((

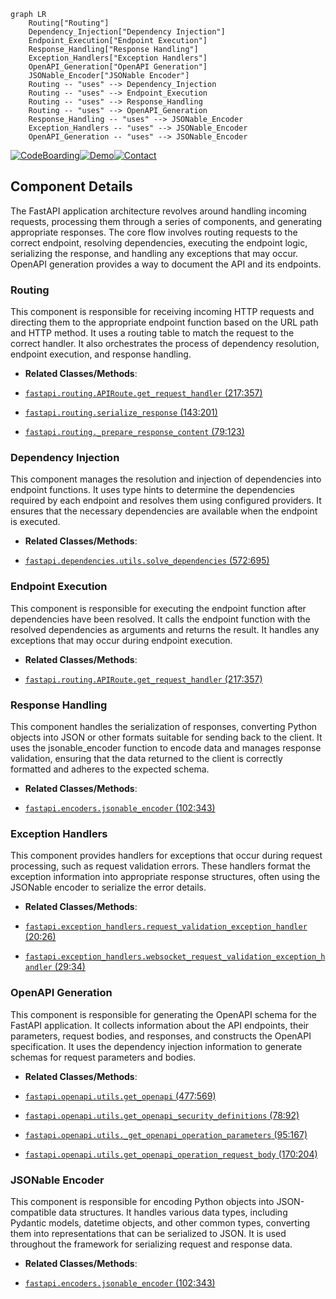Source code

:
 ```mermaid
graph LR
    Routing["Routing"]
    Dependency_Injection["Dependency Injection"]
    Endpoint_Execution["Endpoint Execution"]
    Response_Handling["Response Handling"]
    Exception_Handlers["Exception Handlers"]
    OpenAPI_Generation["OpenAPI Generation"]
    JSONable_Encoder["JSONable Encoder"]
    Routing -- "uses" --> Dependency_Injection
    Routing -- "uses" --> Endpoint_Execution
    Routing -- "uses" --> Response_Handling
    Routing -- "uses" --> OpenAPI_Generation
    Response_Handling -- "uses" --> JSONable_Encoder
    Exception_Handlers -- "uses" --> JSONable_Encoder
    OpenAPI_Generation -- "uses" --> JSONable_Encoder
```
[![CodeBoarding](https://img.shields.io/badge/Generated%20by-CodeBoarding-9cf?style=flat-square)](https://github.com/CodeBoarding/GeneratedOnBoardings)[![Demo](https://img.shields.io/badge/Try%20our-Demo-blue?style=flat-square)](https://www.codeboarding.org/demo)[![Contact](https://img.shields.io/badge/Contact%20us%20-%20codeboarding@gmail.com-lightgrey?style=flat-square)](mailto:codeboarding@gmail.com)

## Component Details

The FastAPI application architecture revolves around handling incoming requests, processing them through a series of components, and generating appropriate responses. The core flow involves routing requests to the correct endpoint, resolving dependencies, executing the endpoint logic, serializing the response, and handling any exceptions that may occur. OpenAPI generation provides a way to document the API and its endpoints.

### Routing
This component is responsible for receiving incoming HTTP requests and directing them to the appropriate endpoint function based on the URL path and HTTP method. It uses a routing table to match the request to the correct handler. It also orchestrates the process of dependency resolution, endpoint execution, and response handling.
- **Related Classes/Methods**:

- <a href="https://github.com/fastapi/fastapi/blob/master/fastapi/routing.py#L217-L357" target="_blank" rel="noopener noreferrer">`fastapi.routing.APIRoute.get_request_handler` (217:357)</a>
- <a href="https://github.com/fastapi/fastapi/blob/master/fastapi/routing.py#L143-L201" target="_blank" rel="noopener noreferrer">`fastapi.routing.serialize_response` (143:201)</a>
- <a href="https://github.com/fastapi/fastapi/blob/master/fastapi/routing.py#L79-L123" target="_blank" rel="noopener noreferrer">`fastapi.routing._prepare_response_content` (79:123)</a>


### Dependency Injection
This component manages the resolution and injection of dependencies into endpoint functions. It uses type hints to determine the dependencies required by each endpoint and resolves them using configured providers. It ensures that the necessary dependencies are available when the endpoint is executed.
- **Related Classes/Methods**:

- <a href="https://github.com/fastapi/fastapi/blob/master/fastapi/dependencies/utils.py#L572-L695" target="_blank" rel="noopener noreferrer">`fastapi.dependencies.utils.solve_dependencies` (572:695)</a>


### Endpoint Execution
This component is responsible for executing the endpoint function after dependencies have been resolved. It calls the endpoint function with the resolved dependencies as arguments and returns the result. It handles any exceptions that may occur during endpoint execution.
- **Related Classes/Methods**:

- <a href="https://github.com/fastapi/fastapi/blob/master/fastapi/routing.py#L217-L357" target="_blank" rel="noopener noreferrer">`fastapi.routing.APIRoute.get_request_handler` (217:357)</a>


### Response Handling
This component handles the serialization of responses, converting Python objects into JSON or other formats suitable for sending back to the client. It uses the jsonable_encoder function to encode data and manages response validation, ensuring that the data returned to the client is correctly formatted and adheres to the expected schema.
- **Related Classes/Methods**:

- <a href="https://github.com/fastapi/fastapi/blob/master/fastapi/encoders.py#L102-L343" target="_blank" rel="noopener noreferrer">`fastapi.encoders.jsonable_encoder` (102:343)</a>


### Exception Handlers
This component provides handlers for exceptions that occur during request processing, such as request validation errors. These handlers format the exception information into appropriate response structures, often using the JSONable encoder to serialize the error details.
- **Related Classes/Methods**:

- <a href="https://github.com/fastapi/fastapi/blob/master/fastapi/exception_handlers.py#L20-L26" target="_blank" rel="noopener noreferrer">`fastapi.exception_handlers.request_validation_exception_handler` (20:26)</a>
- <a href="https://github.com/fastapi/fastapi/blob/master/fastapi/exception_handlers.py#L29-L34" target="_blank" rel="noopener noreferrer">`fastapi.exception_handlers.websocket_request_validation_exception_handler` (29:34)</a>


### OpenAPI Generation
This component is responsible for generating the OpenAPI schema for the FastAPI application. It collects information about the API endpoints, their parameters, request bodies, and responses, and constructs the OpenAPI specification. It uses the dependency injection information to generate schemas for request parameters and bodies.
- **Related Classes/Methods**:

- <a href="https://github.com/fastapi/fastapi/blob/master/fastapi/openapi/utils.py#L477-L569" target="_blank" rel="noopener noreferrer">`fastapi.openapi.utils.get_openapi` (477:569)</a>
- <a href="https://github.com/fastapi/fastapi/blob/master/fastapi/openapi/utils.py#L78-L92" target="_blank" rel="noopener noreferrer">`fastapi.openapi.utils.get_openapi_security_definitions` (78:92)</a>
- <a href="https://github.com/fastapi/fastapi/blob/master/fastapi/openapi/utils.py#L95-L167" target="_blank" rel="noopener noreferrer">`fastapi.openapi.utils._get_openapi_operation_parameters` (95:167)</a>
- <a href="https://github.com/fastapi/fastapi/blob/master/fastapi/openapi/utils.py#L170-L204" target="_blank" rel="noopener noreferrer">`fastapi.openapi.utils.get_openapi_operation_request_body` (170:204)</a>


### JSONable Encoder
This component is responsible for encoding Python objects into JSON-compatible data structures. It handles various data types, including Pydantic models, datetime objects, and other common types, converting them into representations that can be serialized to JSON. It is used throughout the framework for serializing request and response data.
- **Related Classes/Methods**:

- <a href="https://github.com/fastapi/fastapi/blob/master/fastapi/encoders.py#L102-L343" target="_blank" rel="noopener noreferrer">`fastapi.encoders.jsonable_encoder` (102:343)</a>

))

Task directions: Give back the full listing above word for word, and let no picture through.

Task result:
Source code

:
 ```mermaid
graph LR
    Routing["Routing"]
    Dependency_Injection["Dependency Injection"]
    Endpoint_Execution["Endpoint Execution"]
    Response_Handling["Response Handling"]
    Exception_Handlers["Exception Handlers"]
    OpenAPI_Generation["OpenAPI Generation"]
    JSONable_Encoder["JSONable Encoder"]
    Routing -- "uses" --> Dependency_Injection
    Routing -- "uses" --> Endpoint_Execution
    Routing -- "uses" --> Response_Handling
    Routing -- "uses" --> OpenAPI_Generation
    Response_Handling -- "uses" --> JSONable_Encoder
    Exception_Handlers -- "uses" --> JSONable_Encoder
    OpenAPI_Generation -- "uses" --> JSONable_Encoder
```
[![CodeBoarding](https://img.shields.io/badge/Generated%20by-CodeBoarding-9cf?style=flat-square)](https://github.com/CodeBoarding/GeneratedOnBoardings)[![Demo](https://img.shields.io/badge/Try%20our-Demo-blue?style=flat-square)](https://www.codeboarding.org/demo)[![Contact](https://img.shields.io/badge/Contact%20us%20-%20codeboarding@gmail.com-lightgrey?style=flat-square)](mailto:codeboarding@gmail.com)

## Component Details

The FastAPI application architecture revolves around handling incoming requests, processing them through a series of components, and generating appropriate responses. The core flow involves routing requests to the correct endpoint, resolving dependencies, executing the endpoint logic, serializing the response, and handling any exceptions that may occur. OpenAPI generation provides a way to document the API and its endpoints.

### Routing
This component is responsible for receiving incoming HTTP requests and directing them to the appropriate endpoint function based on the URL path and HTTP method. It uses a routing table to match the request to the correct handler. It also orchestrates the process of dependency resolution, endpoint execution, and response handling.
- **Related Classes/Methods**:

- <a href="https://github.com/fastapi/fastapi/blob/master/fastapi/routing.py#L217-L357" target="_blank" rel="noopener noreferrer">`fastapi.routing.APIRoute.get_request_handler` (217:357)</a>
- <a href="https://github.com/fastapi/fastapi/blob/master/fastapi/routing.py#L143-L201" target="_blank" rel="noopener noreferrer">`fastapi.routing.serialize_response` (143:201)</a>
- <a href="https://github.com/fastapi/fastapi/blob/master/fastapi/routing.py#L79-L123" target="_blank" rel="noopener noreferrer">`fastapi.routing._prepare_response_content` (79:123)</a>


### Dependency Injection
This component manages the resolution and injection of dependencies into endpoint functions. It uses type hints to determine the dependencies required by each endpoint and resolves them using configured providers. It ensures that the necessary dependencies are available when the endpoint is executed.
- **Related Classes/Methods**:

- <a href="https://github.com/fastapi/fastapi/blob/master/fastapi/dependencies/utils.py#L572-L695" target="_blank" rel="noopener noreferrer">`fastapi.dependencies.utils.solve_dependencies` (572:695)</a>


### Endpoint Execution
This component is responsible for executing the endpoint function after dependencies have been resolved. It calls the endpoint function with the resolved dependencies as arguments and returns the result. It handles any exceptions that may occur during endpoint execution.
- **Related Classes/Methods**:

- <a href="https://github.com/fastapi/fastapi/blob/master/fastapi/routing.py#L217-L357" target="_blank" rel="noopener noreferrer">`fastapi.routing.APIRoute.get_request_handler` (217:357)</a>


### Response Handling
This component handles the serialization of responses, converting Python objects into JSON or other formats suitable for sending back to the client. It uses the jsonable_encoder function to encode data and manages response validation, ensuring that the data returned to the client is correctly formatted and adheres to the expected schema.
- **Related Classes/Methods**:

- <a href="https://github.com/fastapi/fastapi/blob/master/fastapi/encoders.py#L102-L343" target="_blank" rel="noopener noreferrer">`fastapi.encoders.jsonable_encoder` (102:343)</a>


### Exception Handlers
This component provides handlers for exceptions that occur during request processing, such as request validation errors. These handlers format the exception information into appropriate response structures, often using the JSONable encoder to serialize the error details.
- **Related Classes/Methods**:

- <a href="https://github.com/fastapi/fastapi/blob/master/fastapi/exception_handlers.py#L20-L26" target="_blank" rel="noopener noreferrer">`fastapi.exception_handlers.request_validation_exception_handler` (20:26)</a>
- <a href="https://github.com/fastapi/fastapi/blob/master/fastapi/exception_handlers.py#L29-L34" target="_blank" rel="noopener noreferrer">`fastapi.exception_handlers.websocket_request_validation_exception_handler` (29:34)</a>


### OpenAPI Generation
This component is responsible for generating the OpenAPI schema for the FastAPI application. It collects information about the API endpoints, their parameters, request bodies, and responses, and constructs the OpenAPI specification. It uses the dependency injection information to generate schemas for request parameters and bodies.
- **Related Classes/Methods**:

- <a href="https://github.com/fastapi/fastapi/blob/master/fastapi/openapi/utils.py#L477-L569" target="_blank" rel="noopener noreferrer">`fastapi.openapi.utils.get_openapi` (477:569)</a>
- <a href="https://github.com/fastapi/fastapi/blob/master/fastapi/openapi/utils.py#L78-L92" target="_blank" rel="noopener noreferrer">`fastapi.openapi.utils.get_openapi_security_definitions` (78:92)</a>
- <a href="https://github.com/fastapi/fastapi/blob/master/fastapi/openapi/utils.py#L95-L167" target="_blank" rel="noopener noreferrer">`fastapi.openapi.utils._get_openapi_operation_parameters` (95:167)</a>
- <a href="https://github.com/fastapi/fastapi/blob/master/fastapi/openapi/utils.py#L170-L204" target="_blank" rel="noopener noreferrer">`fastapi.openapi.utils.get_openapi_operation_request_body` (170:204)</a>


### JSONable Encoder
This component is responsible for encoding Python objects into JSON-compatible data structures. It handles various data types, including Pydantic models, datetime objects, and other common types, converting them into representations that can be serialized to JSON. It is used throughout the framework for serializing request and response data.
- **Related Classes/Methods**:

- <a href="https://github.com/fastapi/fastapi/blob/master/fastapi/encoders.py#L102-L343" target="_blank" rel="noopener noreferrer">`fastapi.encoders.jsonable_encoder` (102:343)</a>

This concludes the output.